──────── Exercise materials

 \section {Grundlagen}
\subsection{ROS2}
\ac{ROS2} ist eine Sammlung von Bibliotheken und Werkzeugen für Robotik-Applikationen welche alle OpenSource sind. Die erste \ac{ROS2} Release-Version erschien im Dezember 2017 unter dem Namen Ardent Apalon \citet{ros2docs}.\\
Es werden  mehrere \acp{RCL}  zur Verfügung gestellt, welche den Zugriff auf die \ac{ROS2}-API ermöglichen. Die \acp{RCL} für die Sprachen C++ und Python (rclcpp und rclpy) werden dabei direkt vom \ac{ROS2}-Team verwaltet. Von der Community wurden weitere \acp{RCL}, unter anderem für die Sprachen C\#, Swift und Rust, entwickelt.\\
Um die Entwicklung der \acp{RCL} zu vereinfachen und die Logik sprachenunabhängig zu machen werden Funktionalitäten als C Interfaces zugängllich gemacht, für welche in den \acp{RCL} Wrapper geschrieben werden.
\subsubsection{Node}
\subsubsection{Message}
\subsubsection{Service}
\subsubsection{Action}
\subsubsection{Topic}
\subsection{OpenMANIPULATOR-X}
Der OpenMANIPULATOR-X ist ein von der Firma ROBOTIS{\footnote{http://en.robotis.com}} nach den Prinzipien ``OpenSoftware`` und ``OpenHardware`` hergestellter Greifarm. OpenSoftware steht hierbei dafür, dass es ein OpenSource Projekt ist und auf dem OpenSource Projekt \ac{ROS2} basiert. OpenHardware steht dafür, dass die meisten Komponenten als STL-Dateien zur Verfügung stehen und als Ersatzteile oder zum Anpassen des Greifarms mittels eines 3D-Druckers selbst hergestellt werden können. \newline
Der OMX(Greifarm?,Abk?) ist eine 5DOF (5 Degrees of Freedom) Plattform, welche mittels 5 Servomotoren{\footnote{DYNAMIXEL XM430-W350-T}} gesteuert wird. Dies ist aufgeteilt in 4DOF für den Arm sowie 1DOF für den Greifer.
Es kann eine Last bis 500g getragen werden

────────────────

Word for word, repeat the data from its first line through the line with "ist eine Sammlung", including both of those lines and no others.

**Answer box**:
 \section {Grundlagen}
\subsection{ROS2}
\ac{ROS2} ist eine Sammlung von Bibliotheken und Werkzeugen für Robotik-Applikationen welche alle OpenSource sind. Die erste \ac{ROS2} Release-Version erschien im Dezember 2017 unter dem Namen Ardent Apalon \citet{ros2docs}.\\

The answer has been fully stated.